Global and European regional assessment: Critically Endangered (CR)
EU 27 regional assessment: Not Recorded

The Bear Island Charr has an extremely restricted range (area of occupancy (AOO) c. 4 km²), which meets the threshold for the Critically Endangered category under Criterion B2 (AOO < 10 km²). It is present at a single location where the quality of habitat is estimated to be declining, mostly due to organic pollution. Therefore, this species is assessed as Critically Endangered under Criterion B (B2ab(iii)).

This species is native to the remote Bear Island (no. Bjørnøya), located in the Barents Sea at the southern extremity of the Svalbard Archipelago, Norway. It is currently known only from Lake Ellasjøen in the south of the island (see 'Taxonomic Notes'), the small size of which precludes its accurate depiction on the range map accompanying this assessment.

This species' current population size and trend have not been quantified.

Lake Ellasjøen is a relatively small oligotrophic and monomictic postglacial lake characterised by year-round low water temperatures. It is covered by ice and snow cover for 8.5-9.5 months of the year, and there is significant seasonality in photoperiod plus primary and secondary production. The lake has a steep rocky shoreline and a maximum depth of 34 metres. The resident charr stock is completely landlocked due to the steep nature of the lake's outlet to the sea. There are no aquatic plants with the exception of some scattered submerged mosses.
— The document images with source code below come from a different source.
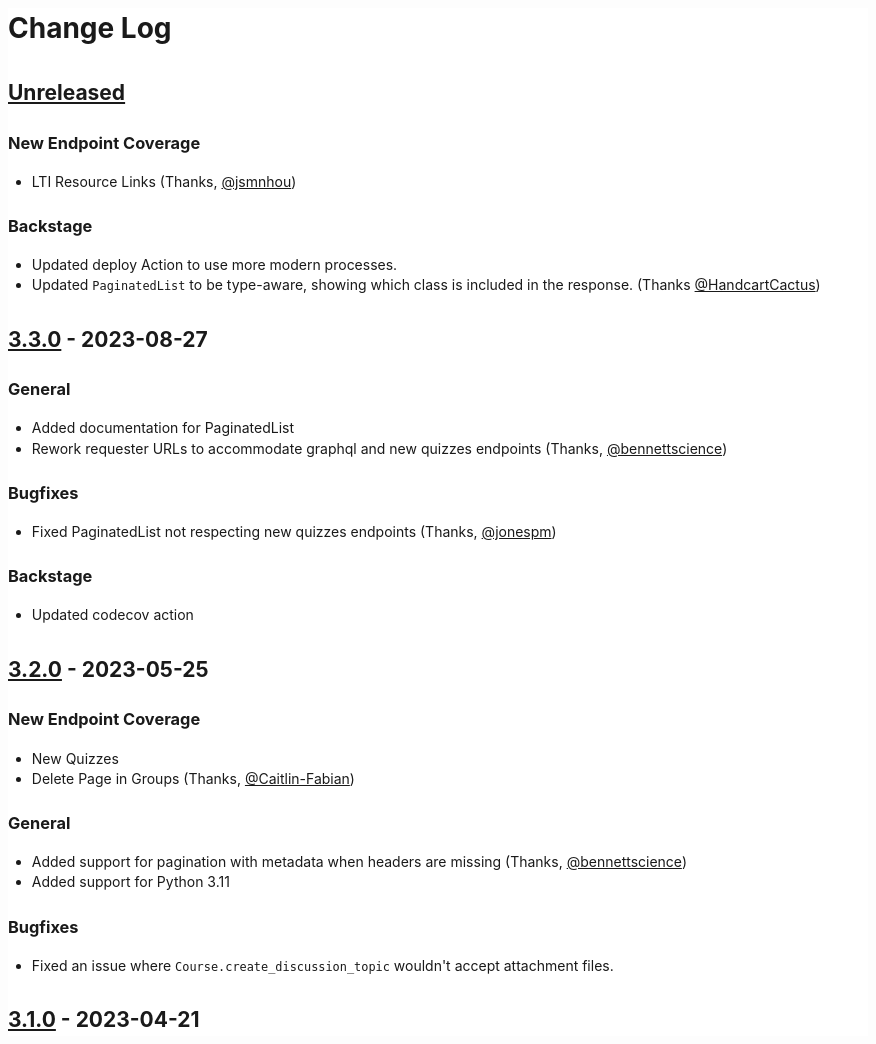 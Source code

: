 # Change Log

## [Unreleased]

### New Endpoint Coverage

- LTI Resource Links (Thanks, [@jsmnhou](https://github.com/jsmnhou))

### Backstage

- Updated deploy Action to use more modern processes.
- Updated `PaginatedList` to be type-aware, showing which class is included in the response. (Thanks [@HandcartCactus](https://github.com/HandcartCactus))

## [3.3.0] - 2023-08-27

### General

- Added documentation for PaginatedList
- Rework requester URLs to accommodate graphql and new quizzes endpoints (Thanks, [@bennettscience](https://github.com/bennettscience))

### Bugfixes

- Fixed PaginatedList not respecting new quizzes endpoints (Thanks, [@jonespm](https://github.com/jonespm))

### Backstage

- Updated codecov action

## [3.2.0] - 2023-05-25

### New Endpoint Coverage

- New Quizzes
- Delete Page in Groups (Thanks, [@Caitlin-Fabian](https://github.com/Caitlin-Fabian))

### General

- Added support for pagination with metadata when headers are missing (Thanks, [@bennettscience](https://github.com/bennettscience))
- Added support for Python 3.11

### Bugfixes

- Fixed an issue where `Course.create_discussion_topic` wouldn't accept attachment files.

## [3.1.0] - 2023-04-21


[Unreleased]: https://github.com/ucfopen/canvasapi/compare/v3.3.0...develop
[3.3.0]: https://github.com/ucfopen/canvasapi/compare/v3.2.0...v3.3.0
[3.2.0]: https://github.com/ucfopen/canvasapi/compare/v3.1.0...v3.2.0
[3.1.0]: https://github.com/ucfopen/canvasapi/compare/v3.0.0...v3.1.0
[3.0.0]: https://github.com/ucfopen/canvasapi/compare/v2.2.0...v3.0.0
[2.2.0]: https://github.com/ucfopen/canvasapi/compare/v2.1.0...v2.2.0
[2.1.0]: https://github.com/ucfopen/canvasapi/compare/v2.0.0...v2.1.0
[2.0.0]: https://github.com/ucfopen/canvasapi/compare/v1.0.0...v2.0.0
[1.0.0]: https://github.com/ucfopen/canvasapi/compare/v0.16.1...v1.0.0
[0.16.1]: https://github.com/ucfopen/canvasapi/compare/v0.16.0...v0.16.1
[0.16.0]: https://github.com/ucfopen/canvasapi/compare/v0.15.0...v0.16.0
[0.15.0]: https://github.com/ucfopen/canvasapi/compare/v0.14.0...v0.15.0
[0.14.0]: https://github.com/ucfopen/canvasapi/compare/v0.13.0...v0.14.0
[0.13.0]: https://github.com/ucfopen/canvasapi/compare/v0.12.0...v0.13.0
[0.12.0]: https://github.com/ucfopen/canvasapi/compare/v0.11.0...v0.12.0
[0.11.0]: https://github.com/ucfopen/canvasapi/compare/v0.10.0...v0.11.0
[0.10.0]: https://github.com/ucfopen/canvasapi/compare/v0.9.0...v0.10.0
[0.9.0]: https://github.com/ucfopen/canvasapi/compare/v0.8.2...v0.9.0
[0.8.2]: https://github.com/ucfopen/canvasapi/compare/v0.8.1...v0.8.2
[0.8.1]: https://github.com/ucfopen/canvasapi/compare/v0.8.0...v0.8.1
[0.8.0]: https://github.com/ucfopen/canvasapi/compare/v0.7.0...v0.8.0
[0.7.0]: https://github.com/ucfopen/canvasapi/compare/v0.6.0...v0.7.0
[0.6.0]: https://github.com/ucfopen/canvasapi/compare/v0.5.1...v0.6.0
[0.5.1]: https://github.com/ucfopen/canvasapi/compare/v0.5.0...v0.5.1
[0.5.0]: https://github.com/ucfopen/canvasapi/compare/v0.4.0...v0.5.0
[0.4.0]: https://github.com/ucfopen/canvasapi/compare/v0.3.0...v0.4.0
[0.3.0]: https://github.com/ucfopen/canvasapi/compare/v0.2.0...v0.3.0
[0.2.0]: https://github.com/ucfopen/canvasapi/compare/v0.1.2...v0.2.0
[0.1.2]: https://github.com/ucfopen/canvasapi/compare/v0.1.1...v0.1.2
This species occupies profundal epibenthic habitats, where it feeds predominantly on aquatic invertebrates. It occurs sympatrically with both of the other charr forms recorded on the island (see 'Taxonomic Notes').

The maximum recorded age is 16 years, and sexual maturity is reached at age 6+. The ice-free season begins in late June, and coincides with the annual reproductive period which peaks in August. Unlike most congeners, this species does not appear to develop a pronounced epigamic colour pattern.
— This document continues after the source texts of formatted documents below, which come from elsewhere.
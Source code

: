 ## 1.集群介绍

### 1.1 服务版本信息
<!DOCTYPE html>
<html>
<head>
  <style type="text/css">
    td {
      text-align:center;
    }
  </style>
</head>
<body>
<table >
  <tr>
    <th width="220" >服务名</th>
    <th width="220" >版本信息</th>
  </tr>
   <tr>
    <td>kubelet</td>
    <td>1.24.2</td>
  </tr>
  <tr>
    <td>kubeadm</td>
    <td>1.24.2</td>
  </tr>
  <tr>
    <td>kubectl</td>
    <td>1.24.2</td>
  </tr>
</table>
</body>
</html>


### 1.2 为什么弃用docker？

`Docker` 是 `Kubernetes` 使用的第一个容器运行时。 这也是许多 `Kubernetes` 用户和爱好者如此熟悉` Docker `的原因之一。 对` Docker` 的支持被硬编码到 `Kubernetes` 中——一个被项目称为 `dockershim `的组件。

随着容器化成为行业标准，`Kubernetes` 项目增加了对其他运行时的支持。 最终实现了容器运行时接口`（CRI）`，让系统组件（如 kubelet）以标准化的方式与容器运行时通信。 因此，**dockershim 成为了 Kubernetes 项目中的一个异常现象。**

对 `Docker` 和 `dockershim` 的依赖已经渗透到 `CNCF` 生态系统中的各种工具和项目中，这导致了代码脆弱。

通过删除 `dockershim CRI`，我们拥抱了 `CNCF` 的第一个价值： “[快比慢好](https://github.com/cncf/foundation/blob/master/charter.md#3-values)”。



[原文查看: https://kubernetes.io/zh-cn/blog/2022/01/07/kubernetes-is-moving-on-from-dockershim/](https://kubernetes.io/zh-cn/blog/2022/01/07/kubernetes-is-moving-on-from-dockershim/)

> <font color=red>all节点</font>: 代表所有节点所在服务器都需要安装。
With the exception of a staffed meterological station, Bear Island is undeveloped and there are no industrial activities in the vicinity. Nevertheless, the charr resident in Lake Ellasjøen contain some of the highest levels of persistent organic pollutants detected above the Arctic Circle. These contaminants are predominantly transported from the marine environment by seabirds, and deposited into the lake as guano. As a result, the body tissues of charr individuals inhabiting Lake Ellasjøen contain high levels of organohalogenated compounds (OHCs) compared to those from other lakes on the island, and there is evidence to suggest that recruitment and growth rates may be negatively impacted. The highest contaminant levels have been reported in the largest charr individuals.
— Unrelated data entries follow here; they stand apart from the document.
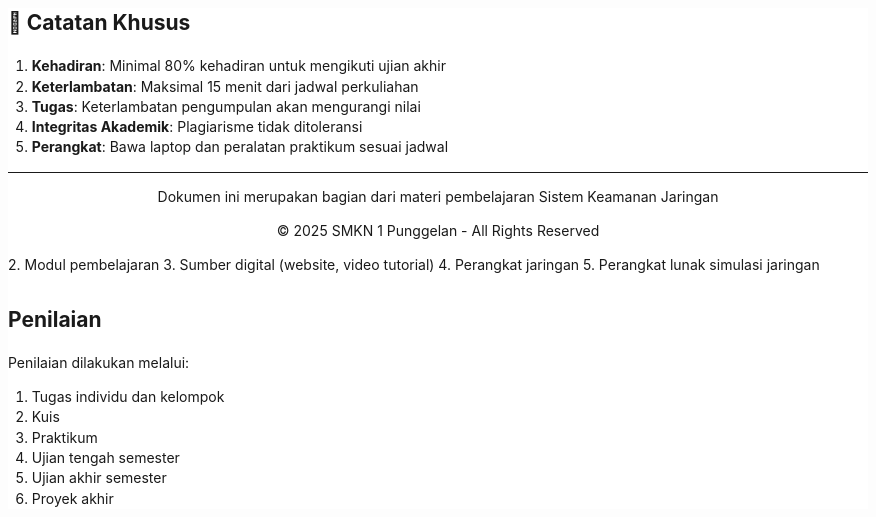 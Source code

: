 ## 📝 Catatan Khusus

1. **Kehadiran**: Minimal 80% kehadiran untuk mengikuti ujian akhir
2. **Keterlambatan**: Maksimal 15 menit dari jadwal perkuliahan
3. **Tugas**: Keterlambatan pengumpulan akan mengurangi nilai
4. **Integritas Akademik**: Plagiarisme tidak ditoleransi
5. **Perangkat**: Bawa laptop dan peralatan praktikum sesuai jadwal

---

<div align="center">
  <p>Dokumen ini merupakan bagian dari materi pembelajaran Sistem Keamanan Jaringan</p>
  <p>© 2025 SMKN 1 Punggelan - All Rights Reserved</p>
</div>
2. Modul pembelajaran
3. Sumber digital (website, video tutorial)
4. Perangkat jaringan
5. Perangkat lunak simulasi jaringan

## Penilaian

Penilaian dilakukan melalui:
1. Tugas individu dan kelompok
2. Kuis
3. Praktikum
4. Ujian tengah semester
5. Ujian akhir semester
6. Proyek akhir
Warming of the lake due to climate change constitutes an additional ongoing and future threat.

This species is not used or traded.

Bear Island was established as a national nature reserve in 2002.

A series of studies investigating the effects of OHCs on the charr in Lake Ellasjøen have been published, and regular contaminant monitoring has been proposed by researchers.

This species is not currently recognised by the relevant authorities in Norway, where it is treated as a subpopulation of the Arctic Charr (Salvelinus alpinus). The taxonomy of Eurasian charrs is in need of review (see 'Taxonomic Notes'), and it has been widely recommended that their conservation management must be considered independent of their systematic classification. Each subpopulation should therefore be assessed individually, taking into account its evolutionary and genetic significance coupled with the ongoing population trend and threats to result in a priority ranking permitting the effective allocation of conservation resources through the development of site-specific, catchment-scale management plans. Sympatric morphological forms should also be managed separately, depending on their respective habitat preferences, diets and life histories. The abundance trends of many subpopulations remain unknown, and their individual assessments should ideally form the basis of future research efforts in order to ensure appropriate prioritisation. In practice, such efforts should ideally be coordinated at local, national or regional scales.